WORK ITEM: Return the tail of the records exactly, starting from the line containing "An array containing" and ending with the final line.

+---+

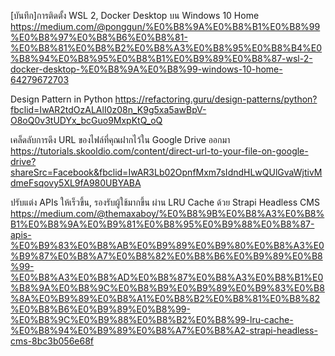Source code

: [บันทึก]การติดตั้ง WSL 2, Docker Desktop บน Windows 10 Home
https://medium.com/@ponggun/%E0%B8%9A%E0%B8%B1%E0%B8%99%E0%B8%97%E0%B8%B6%E0%B8%81-%E0%B8%81%E0%B8%B2%E0%B8%A3%E0%B8%95%E0%B8%B4%E0%B8%94%E0%B8%95%E0%B8%B1%E0%B9%89%E0%B8%87-wsl-2-docker-desktop-%E0%B8%9A%E0%B8%99-windows-10-home-64279672703

Design Pattern in Python
https://refactoring.guru/design-patterns/python?fbclid=IwAR2tdOzALAlI0z08n_K9g5xa5awBpV-O8oQ0v3tUDYx_bcGuo9MxpKtQ_oQ

เคล็ดลับการดึง URL ของไฟล์ที่คุณฝากไว้ใน Google Drive ออกมา
https://tutorials.skooldio.com/content/direct-url-to-your-file-on-google-drive?shareSrc=Facebook&fbclid=IwAR3Lb02OpnfMxm7sIdndHLwQUlGvaWjtivMdmeFsqovy5XL9fA980UBYABA

ปรับแต่ง APIs ให้เร็วขึ้น, รองรับผู้ใช้มากขึ้น ผ่าน LRU Cache ด้วย Strapi Headless CMS
https://medium.com/@themaxaboy/%E0%B8%9B%E0%B8%A3%E0%B8%B1%E0%B8%9A%E0%B9%81%E0%B8%95%E0%B9%88%E0%B8%87-apis-%E0%B9%83%E0%B8%AB%E0%B9%89%E0%B9%80%E0%B8%A3%E0%B9%87%E0%B8%A7%E0%B8%82%E0%B8%B6%E0%B9%89%E0%B8%99-%E0%B8%A3%E0%B8%AD%E0%B8%87%E0%B8%A3%E0%B8%B1%E0%B8%9A%E0%B8%9C%E0%B8%B9%E0%B9%89%E0%B9%83%E0%B8%8A%E0%B9%89%E0%B8%A1%E0%B8%B2%E0%B8%81%E0%B8%82%E0%B8%B6%E0%B9%89%E0%B8%99-%E0%B8%9C%E0%B9%88%E0%B8%B2%E0%B8%99-lru-cache-%E0%B8%94%E0%B9%89%E0%B8%A7%E0%B8%A2-strapi-headless-cms-8bc3b056e68f





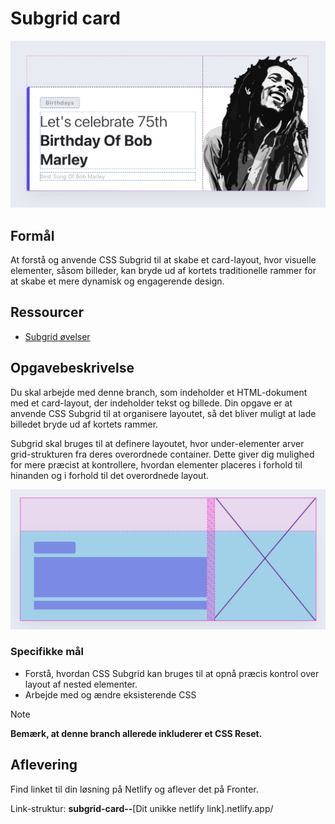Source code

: # **Subgrid card**

![Subgrid Card](./assets/subgrid-card.jpg)

## Formål

At forstå og anvende CSS Subgrid til at skabe et card-layout, hvor visuelle elementer, såsom billeder, kan bryde ud af kortets traditionelle rammer for at skabe et mere dynamisk og engagerende design.

## Ressourcer

- [Subgrid øvelser](https://exercssises.vercel.app/subgrid)

## Opgavebeskrivelse

Du skal arbejde med denne branch, som indeholder et HTML-dokument med et card-layout, der indeholder tekst og billede. Din opgave er at anvende CSS Subgrid til at organisere layoutet, så det bliver muligt at lade billedet bryde ud af kortets rammer.

Subgrid skal bruges til at definere layoutet, hvor under-elementer arver grid-strukturen fra deres overordnede container. Dette giver dig mulighed for mere præcist at kontrollere, hvordan elementer placeres i forhold til hinanden og i forhold til det overordnede layout.

![Subgrid Card - blueprint](./assets/subgrid-card-wireframe.jpg)

### Specifikke mål

- Forstå, hvordan CSS Subgrid kan bruges til at opnå præcis kontrol over layout af nested elementer.
- Arbejde med og ændre eksisterende CSS

> [!NOTE]  
> **Bemærk, at denne branch allerede inkluderer et CSS Reset.**

## Aflevering

Find linket til din løsning på Netlify og aflever det på Fronter.

Link-struktur: **subgrid-card--**[Dit unikke netlify link].netlify.app/
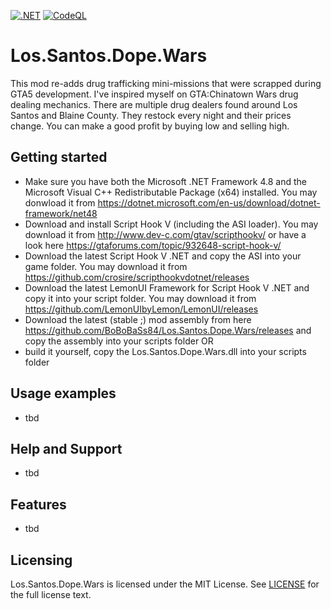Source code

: [![.NET](https://github.com/BoBoBaSs84/Los.Santos.Dope.Wars/actions/workflows/dotnet.yml/badge.svg?branch=main)](https://github.com/BoBoBaSs84/Los.Santos.Dope.Wars/actions/workflows/dotnet.yml)
[![CodeQL](https://github.com/BoBoBaSs84/Los.Santos.Dope.Wars/actions/workflows/codeql-analysis.yml/badge.svg?branch=main)](https://github.com/BoBoBaSs84/Los.Santos.Dope.Wars/actions/workflows/codeql-analysis.yml)

# Los.Santos.Dope.Wars

This mod re-adds drug trafficking mini-missions that were scrapped during GTA5 development. I've inspired myself on GTA:Chinatown Wars drug dealing mechanics. There are multiple drug dealers found around Los Santos and Blaine County. They restock every night and their prices change. You can make a good profit by buying low and selling high.

## Getting started

- Make sure you have both the Microsoft .NET Framework 4.8 and the Microsoft Visual C++ Redistributable Package (x64) installed. You may donwload it from https://dotnet.microsoft.com/en-us/download/dotnet-framework/net48
- Download and install Script Hook V (including the ASI loader). You may download it from http://www.dev-c.com/gtav/scripthookv/ or have a look here https://gtaforums.com/topic/932648-script-hook-v/
- Download the latest Script Hook V .NET and copy the ASI into your game folder. You may download it from https://github.com/crosire/scripthookvdotnet/releases
- Download the latest LemonUI Framework for Script Hook V .NET and copy it into your script folder. You may download it from https://github.com/LemonUIbyLemon/LemonUI/releases
- Download the latest (stable ;) mod assembly from here https://github.com/BoBoBaSs84/Los.Santos.Dope.Wars/releases and copy the assembly into your scripts folder
OR
- build it yourself, copy the Los.Santos.Dope.Wars.dll into your scripts folder

## Usage examples

- tbd

## Help and Support

- tbd

## Features

- tbd

## Licensing

Los.Santos.Dope.Wars is licensed under the MIT License. See [LICENSE](LICENSE) for the full license text.
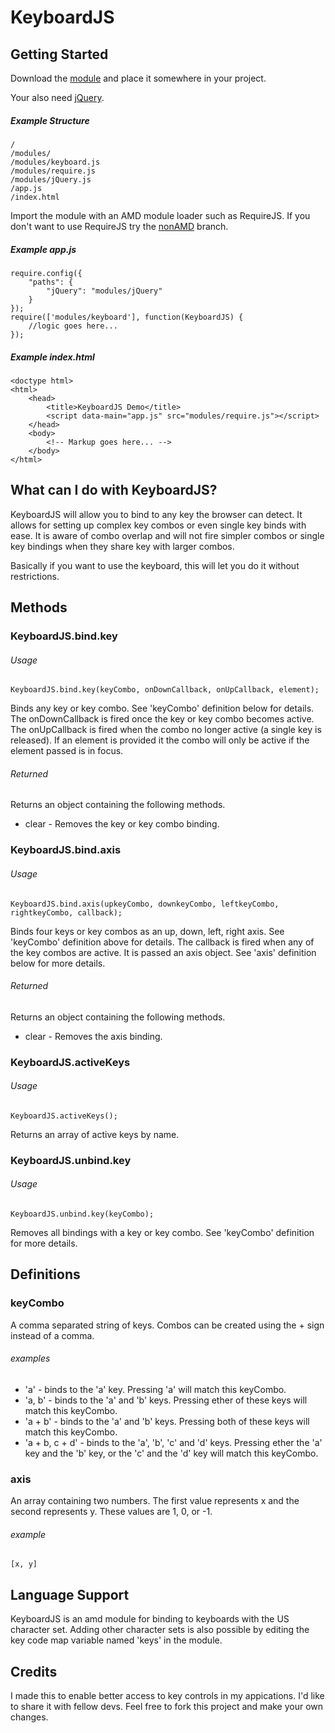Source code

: 
KeyboardJS
==========

Getting Started
---------------
Download the [module](https://github.com/RobertWHurst/KeyboardJS/zipball/master) and
place it somewhere in your project.

Your also need [jQuery](http://code.jquery.com/jquery-1.7.js).

##### Example Structure

    /
    /modules/
    /modules/keyboard.js
    /modules/require.js
    /modules/jQuery.js
    /app.js
    /index.html

Import the module with an AMD module loader such as RequireJS. If you don't want to use
RequireJS try the [nonAMD](https://github.com/RobertWHurst/KeyboardJS/tree/NonAMD) branch.

##### Example app.js

	require.config({
		"paths": {
			"jQuery": "modules/jQuery"
		}
	});
    require(['modules/keyboard'], function(KeyboardJS) {
        //logic goes here...
    });

##### Example index.html

    <doctype html>
    <html>
        <head>
            <title>KeyboardJS Demo</title>
            <script data-main="app.js" src="modules/require.js"></script>
        </head>
        <body>
            <!-- Markup goes here... -->
        </body>
    </html>

What can I do with KeyboardJS?
------------------------------
KeyboardJS will allow you to bind to any key the browser can detect. It allows for
setting up complex key combos or even single key binds with ease. It is aware of combo
overlap and will not fire simpler combos or single key bindings when they share key with
larger combos.

Basically if you want to use the keyboard, this will let you do it without restrictions.

Methods
-------

### KeyboardJS.bind.key

###### Usage

    KeyboardJS.bind.key(keyCombo, onDownCallback, onUpCallback, element);

Binds any key or key combo. See 'keyCombo' definition below
for details. The onDownCallback is fired once the key or key combo becomes active. The
onUpCallback is fired when the combo no longer active (a single key is released).
If an element is provided it the combo will only be active if the element passed is
in focus.

###### Returned
Returns an object containing the following methods.

* clear - Removes the key or key combo binding.

### KeyboardJS.bind.axis

###### Usage

    KeyboardJS.bind.axis(upkeyCombo, downkeyCombo, leftkeyCombo, rightkeyCombo, callback);

Binds four keys or key combos as an up, down, left, right 
axis. See 'keyCombo' definition above for details. The callback is fired when any of the key
combos are active. It is passed an axis object. See 'axis' definition below for more details.

###### Returned
Returns an object containing the following methods.

* clear - Removes the axis binding.

### KeyboardJS.activeKeys

###### Usage

    KeyboardJS.activeKeys();

Returns an array of active keys by name.

### KeyboardJS.unbind.key

###### Usage

    KeyboardJS.unbind.key(keyCombo);

Removes all bindings with a key or key combo. See 'keyCombo' definition for more details.

Definitions
-----------

### keyCombo

A comma separated string of keys. Combos can be created using the + sign instead of a comma.

###### examples

* 'a' - binds to the 'a' key. Pressing 'a' will match this keyCombo.
* 'a, b' - binds to the 'a' and 'b' keys. Pressing ether of these keys will match this keyCombo.
* 'a + b' - binds to the 'a' and 'b' keys. Pressing both of these keys will match this keyCombo.
* 'a + b, c + d' - binds to the 'a', 'b', 'c' and 'd' keys. Pressing ether the 'a' key and the 'b' key,
or the 'c' and the 'd' key will match this keyCombo.

### axis

An array containing two numbers. The first value represents x and the second represents y. These values
are 1, 0, or -1.

###### example

    [x, y]

Language Support
----------------
KeyboardJS is an amd module for binding to keyboards with the US character set.
Adding other character sets is also possible by editing the key code map variable
named 'keys' in the module.

Credits
-------
I made this to enable better access to key controls in my appications. I'd like to share
it with fellow devs. Feel free to fork this project and make your own changes.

+---+

RESPONSE BOX:
An array containing two numbers. The first value represents x and the second represents y. These values
are 1, 0, or -1.

###### example

    [x, y]

Language Support
----------------
KeyboardJS is an amd module for binding to keyboards with the US character set.
Adding other character sets is also possible by editing the key code map variable
named 'keys' in the module.

Credits
-------
I made this to enable better access to key controls in my appications. I'd like to share
it with fellow devs. Feel free to fork this project and make your own changes.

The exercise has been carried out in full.